::: INFORMATION
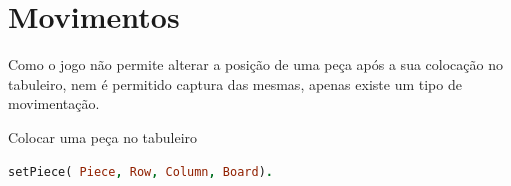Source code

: \documentclass[a4paper]{article}
\begin{document}
\section{Movimentos}

Como o jogo não permite alterar a posição de uma peça após a sua colocação no tabuleiro, nem é permitido captura das mesmas, apenas existe um tipo de movimentação.\linebreak

\Large Colocar uma peça no tabuleiro 
\begin{lstlisting}[language=Prolog]
setPiece( Piece, Row, Column, Board).
\end{lstlisting}
\end{document}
::::::
Transcribe the whole of the data exactly, minus any pictures.

Source code

: \documentclass[a4paper]{article}
\begin{document}
\section{Movimentos}

Como o jogo não permite alterar a posição de uma peça após a sua colocação no tabuleiro, nem é permitido captura das mesmas, apenas existe um tipo de movimentação.\linebreak

\Large Colocar uma peça no tabuleiro 
\begin{lstlisting}[language=Prolog]
setPiece( Piece, Row, Column, Board).
\end{lstlisting}
\end{document}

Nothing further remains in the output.